Plugins: Thold, Uptime, Discovery (disabled)

09/17/2007 09:17:04 PM - SYSTEM STATS: Time:123.5622 Method:cactid Processes:2 Threads:8 Hosts:113 HostsPerProcess:57 DataSources:3511 RRDsProcessed:1856

Only a few scripts here and there, mostly SNMP Queries. Also have 40-odd hosts that recache on pretty much every run due to the indexes for what I'm trying to get being a little funkay, stats are as follows:

09/17/2007 09:18:01 PM - RECACHE STATS: RecacheTime:52.2566 HostsRecached:41

Any suggestions as how to optimize? This server is used pretty much exclusively for cacti monitoring and techs being able to remote in to do troubleshooting on the network as needed.

Edit:

Hrm, after I post, the next two poller runs look like

09/17/2007 09:21:08 PM - SYSTEM STATS: Time:67.6637 Method:cactid Processes:2 Threads:8 Hosts:113 HostsPerProcess:57 DataSources:3511 RRDsProcessed:1856

09/17/2007 09:25:52 PM - SYSTEM STATS: Time:52.2409 Method:cactid Processes:2 Threads:8 Hosts:113 HostsPerProcess:57 DataSources:3510 RRDsProcessed:1855

Ain't technology grand? The recache is running 50-60s still, is there anything that can help that, or would that be considered good for 40-45 hosts per run?
User avatar
TheWitness
Developer
Posts: 17007
Joined: Tue May 14, 2002 5:08 pm
Location: MI, USA
Contact:

Post by TheWitness »

What is your reindex method? Verify all fields does this.

TheWitness
True understanding begins only when we realize how little we truly understand...

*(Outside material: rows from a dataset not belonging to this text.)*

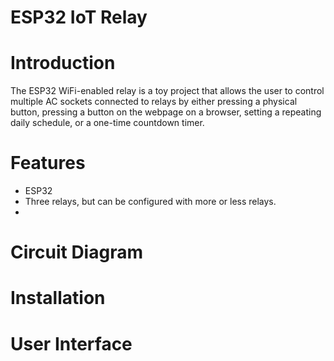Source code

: # ESP32 IoT Relay

# Introduction
The ESP32 WiFi-enabled relay is a toy project that allows the user to control multiple AC sockets connected to relays by either pressing a physical button, pressing a button on the webpage on a browser, setting a repeating daily schedule, or a one-time countdown timer.  

# Features
- ESP32
- Three relays, but can be configured with more or less relays.
- 

# Circuit Diagram

# Installation

# User Interface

Life is an adventure, let yours begin with Cacti!

Author of dozens of Cacti plugins and customization's. Advocate of LAMP, MariaDB, IBM Spectrum LSF and the world of batch. Creator of IBM Spectrum RTM, author of quite a bit of unpublished work and most of Cacti's bugs.
_________________
Official Cacti Documentation
GitHub Repository with Supported Plugins
Percona Device Packages (no support)
Interesting Device Packages


For those wondering, I'm still here, but lost in the shadows. Yearning for less bugs. Who want's a Cacti 1.3/2.0? Streams anyone?
DLNoah
Cacti User
Posts: 119
Joined: Wed Jun 20, 2007 11:27 pm

Post by DLNoah »

Yes, one data query I'm running requires Verify All Fields in order to work properly (the device doesn't always restart SNMP reliably upon a reindex). Just curious if there was anything that could cut down on execution time of the recaching.
User avatar
TheWitness
Developer
Posts: 17007
Joined: Tue May 14, 2002 5:08 pm
Location: MI, USA
Contact:

Post by TheWitness »

Linux for sure. Some day I might write that in C. Windows is abhorently slow forking php processes. Lot's of overhead. This is the primary issue.

TheWitness
True understanding begins only when we realize how little we truly understand...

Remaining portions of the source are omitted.